• **Task instructions**: Locate all lines in the data below that hold "harjoitustyo" and show them.

Collected data
===
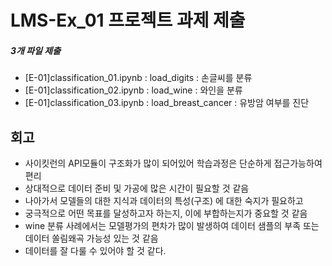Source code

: # LMS-Ex_01 프로젝트 과제 제출

##### 3개 파일 제출
 - [E-01]classification_01.ipynb : load_digits : 손글씨를 분류
 - [E-01]classification_02.ipynb : load_wine : 와인을 분류
 - [E-01]classification_03.ipynb : load_breast_cancer : 유방암 여부를 진단

## 회고
 - 사이킷런의 API모듈이 구조화가 많이 되어있어 학습과정은 단순하게 접근가능하여 편리
 - 상대적으로 데이터 준비 및 가공에 많은 시간이 필요할 것 같음
 - 나아가서 모델들의 대한 지식과 데이터의 특성(구조) 에 대한 숙지가 필요하고
 - 궁극적으로 어떤 목표를 달성하고자 하는지, 이에 부합하는지가 중요할 것 같음
 - wine 분류 사례에서는 모델평가의 편차가 많이 발생하여 데이터 샘플의 부족 또는 데이터 쏠림왜곡 가능성 있는 것 같음
 - 데이터를 잘 다룰 수 있어야 할 것 같다.

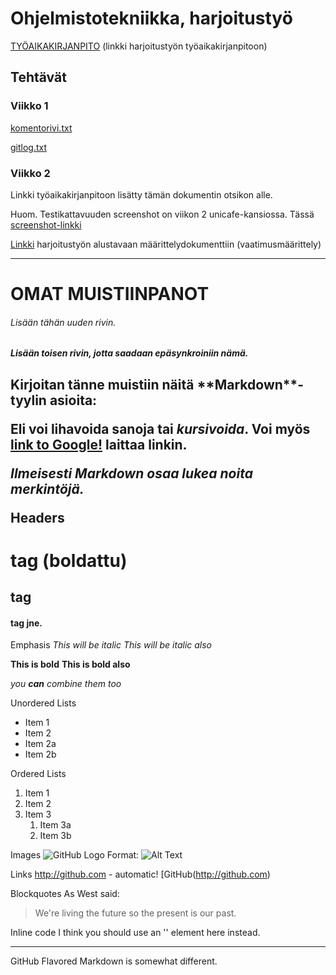 # <h1> Ohjelmistotekniikka, harjoitustyö

[TYÖAIKAKIRJANPITO](https://github.com/karhelmi/ot-harjoitustyo/blob/master/dokumentaatio/tyoaikakirjanpito.md)
(linkki harjoitustyön työaikakirjanpitoon)

## <h2> Tehtävät
### <H3> Viikko 1

[komentorivi.txt](https://github.com/karhelmi/ot-harjoitustyo/blob/master/laskarit/viikko1/komentorivi.txt)
   
[gitlog.txt](https://github.com/karhelmi/ot-harjoitustyo/blob/master/laskarit/viikko1/gitlog.txt)

### <H3> Viikko 2

Linkki työaikakirjanpitoon lisätty tämän dokumentin otsikon alle.

Huom. Testikattavuuden screenshot on viikon 2 unicafe-kansiossa. Tässä [screenshot-linkki](https://github.com/karhelmi/ot-harjoitustyo/blob/master/laskarit/viikko2/unicafe/Screenshot_testikattavuus.png)

[Linkki](https://github.com/karhelmi/ot-harjoitustyo/blob/master/dokumentaatio/vaatimusmaarittely.md) harjoitustyön alustavaan määrittelydokumenttiin (vaatimusmäärittely)

*****************************
# <h1> OMAT MUISTIINPANOT
<h6> Lisään tähän uuden rivin.
<h5> Lisään toisen rivin, jotta saadaan epäsynkroiniin nämä.
<h2> Kirjoitan tänne muistiin näitä **Markdown**-tyylin asioita:

Eli voi **lihavoida** sanoja tai *kursivoida*. Voi myös [link to Google!](http://google.com) laittaa linkin.

*Ilmeisesti Markdown osaa lukea noita merkintöjä.*

Headers
# <h1> tag (boldattu)
## <h2> tag
#### <h4> tag jne.

Emphasis
*This will be italic*
_This will be italic also_

**This is bold**
__This is bold also__

_you **can** combine them too_

Unordered Lists
* Item 1
* Item 2
 * Item 2a
 * Item 2b

Ordered Lists
1. Item 1
1. Item 2
1. Item 3
   1. Item 3a
   1. Item 3b

Images
![GitHub Logo](/images/logo.png)
Format: ![Alt Text](url)

Links
http://github.com - automatic!
[GitHub(http://github.com)

Blockquotes
As West said:
> We're living the future so
> the present is our past.

Inline code
I think you should use an
'<addr>' element here instead.

*****
GitHub Flavored Markdown is somewhat different.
===
• **Output of the task**:
[TYÖAIKAKIRJANPITO](https://github.com/karhelmi/ot-harjoitustyo/blob/master/dokumentaatio/tyoaikakirjanpito.md)
[komentorivi.txt](https://github.com/karhelmi/ot-harjoitustyo/blob/master/laskarit/viikko1/komentorivi.txt)
[gitlog.txt](https://github.com/karhelmi/ot-harjoitustyo/blob/master/laskarit/viikko1/gitlog.txt)
Huom. Testikattavuuden screenshot on viikon 2 unicafe-kansiossa. Tässä [screenshot-linkki](https://github.com/karhelmi/ot-harjoitustyo/blob/master/laskarit/viikko2/unicafe/Screenshot_testikattavuus.png)
[Linkki](https://github.com/karhelmi/ot-harjoitustyo/blob/master/dokumentaatio/vaatimusmaarittely.md) harjoitustyön alustavaan määrittelydokumenttiin (vaatimusmäärittely)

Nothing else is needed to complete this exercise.